Intercropping is an ancient agricultural method. While it is traditionally used without technical understanding, modern farmers may reap excellent crops with updated scientific knowledge of intercropping, technology advantages, and precision agricultural instruments. Intercropping is done for various reasons, including conserving space and resources, ensuring greater yields in the event of low returns from the primary culture, repelling pests, eliminating weeds, and providing nutrients for surrounding plants. Considering the benefits and drawbacks of intercropping, many landowners choose the approach despite the extra field treatment required.
What Is Agriculture Intercropping?
In contrast to monoculture farming, the intercropping approach involves cultivating different species in between each other within the same season: the pattern, sowing period, and plant combinations used in intercropping vary.
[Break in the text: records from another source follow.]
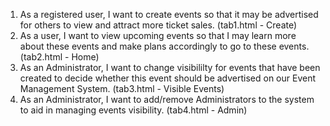 1. As a registered user, I want to create events so that it may be advertised for others to view and attract more ticket sales. (tab1.html - Create)
2. As a user, I want to view upcoming events so that I may learn more about these events and make plans accordingly to go to these events.
(tab2.html - Home)
3. As an Administrator, I want to change visibililty for events that have been created to decide whether this event should be  advertised on our Event Management System.
(tab3.html - Visible Events)
4. As an Administrator, I want to add/remove Administrators to the system to aid in managing events visibility.
(tab4.html - Admin) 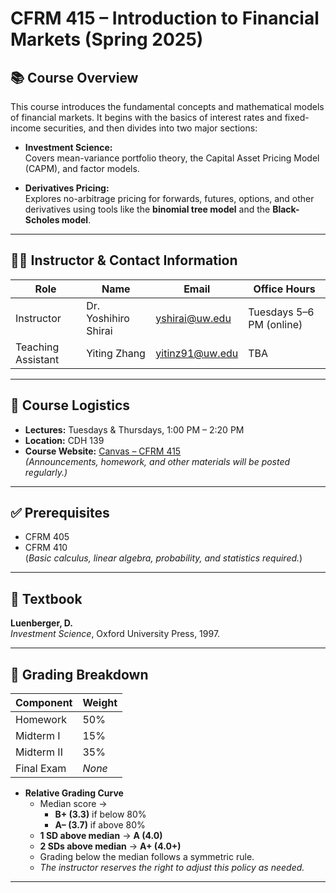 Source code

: # CFRM 415 – Introduction to Financial Markets (Spring 2025)

## 📚 Course Overview

This course introduces the fundamental concepts and mathematical models of financial markets. It begins with the basics of interest rates and fixed-income securities, and then divides into two major sections:

- **Investment Science:**  
  Covers mean-variance portfolio theory, the Capital Asset Pricing Model (CAPM), and factor models.

- **Derivatives Pricing:**  
  Explores no-arbitrage pricing for forwards, futures, options, and other derivatives using tools like the **binomial tree model** and the **Black-Scholes model**.

---

## 👨‍🏫 Instructor & Contact Information

| Role         | Name               | Email                  | Office Hours        |
|--------------|--------------------|------------------------|---------------------|
| Instructor   | Dr. Yoshihiro Shirai | yshirai@uw.edu         | Tuesdays 5–6 PM (online) |
| Teaching Assistant | Yiting Zhang         | yitinz91@uw.edu        | TBA                 |

---

## 🏫 Course Logistics

- **Lectures:** Tuesdays & Thursdays, 1:00 PM – 2:20 PM  
- **Location:** CDH 139  
- **Course Website:** [Canvas – CFRM 415](#)  
  *(Announcements, homework, and other materials will be posted regularly.)*

---

## ✅ Prerequisites

- CFRM 405
- CFRM 410  
(*Basic calculus, linear algebra, probability, and statistics required.*)

---

## 📘 Textbook

**Luenberger, D.**  
*Investment Science*, Oxford University Press, 1997.

---

## 📝 Grading Breakdown

| Component     | Weight |
|---------------|--------|
| Homework      | 50%    |
| Midterm I     | 15%    |
| Midterm II    | 35%    |
| Final Exam    | _None_ |

- **Relative Grading Curve**  
  - Median score →  
    - **B+ (3.3)** if below 80%  
    - **A– (3.7)** if above 80%  
  - **1 SD above median** → **A (4.0)**  
  - **2 SDs above median** → **A+ (4.0+)**
  - Grading below the median follows a symmetric rule.
  - *The instructor reserves the right to adjust this policy as needed.*

---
Perennials may grow with other perennials or annuals, while annuals can grow alongside other annuals. Garlic and tomatoes are an example of a perennial-annual intercropping pair. Coffee and banana are a common perennial combo in tropical countries.
Plants are seeded simultaneously or while other species are already blossoming or ready for harvesting, depending on the species. The intelligent intercropping combinations provide good effects.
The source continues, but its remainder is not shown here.